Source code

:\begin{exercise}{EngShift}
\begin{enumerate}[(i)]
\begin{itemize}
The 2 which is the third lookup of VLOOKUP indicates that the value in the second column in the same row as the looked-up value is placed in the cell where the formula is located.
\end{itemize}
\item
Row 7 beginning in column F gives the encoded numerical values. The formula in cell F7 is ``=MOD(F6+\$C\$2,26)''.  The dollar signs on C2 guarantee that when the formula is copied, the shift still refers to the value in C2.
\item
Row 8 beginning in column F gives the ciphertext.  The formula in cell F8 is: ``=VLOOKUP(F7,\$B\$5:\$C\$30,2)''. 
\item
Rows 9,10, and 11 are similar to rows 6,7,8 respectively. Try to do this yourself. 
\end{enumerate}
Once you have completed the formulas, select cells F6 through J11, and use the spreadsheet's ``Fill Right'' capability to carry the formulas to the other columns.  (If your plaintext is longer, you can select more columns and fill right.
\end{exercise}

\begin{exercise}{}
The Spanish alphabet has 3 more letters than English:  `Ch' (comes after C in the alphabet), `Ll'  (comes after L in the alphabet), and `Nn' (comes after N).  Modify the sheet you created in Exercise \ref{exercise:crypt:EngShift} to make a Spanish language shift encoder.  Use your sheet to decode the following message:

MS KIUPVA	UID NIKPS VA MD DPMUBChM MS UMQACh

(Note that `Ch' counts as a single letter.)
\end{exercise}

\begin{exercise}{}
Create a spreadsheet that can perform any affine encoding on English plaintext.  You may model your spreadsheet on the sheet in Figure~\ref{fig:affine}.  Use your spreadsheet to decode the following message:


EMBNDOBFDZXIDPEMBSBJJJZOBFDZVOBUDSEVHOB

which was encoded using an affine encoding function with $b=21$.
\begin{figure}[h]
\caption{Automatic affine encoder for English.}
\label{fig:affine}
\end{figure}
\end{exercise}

--*--

What the task asks. Counting only lines that hold the string "which", how many are there in the listing above? Give that number by itself.

Solution for this problem. 2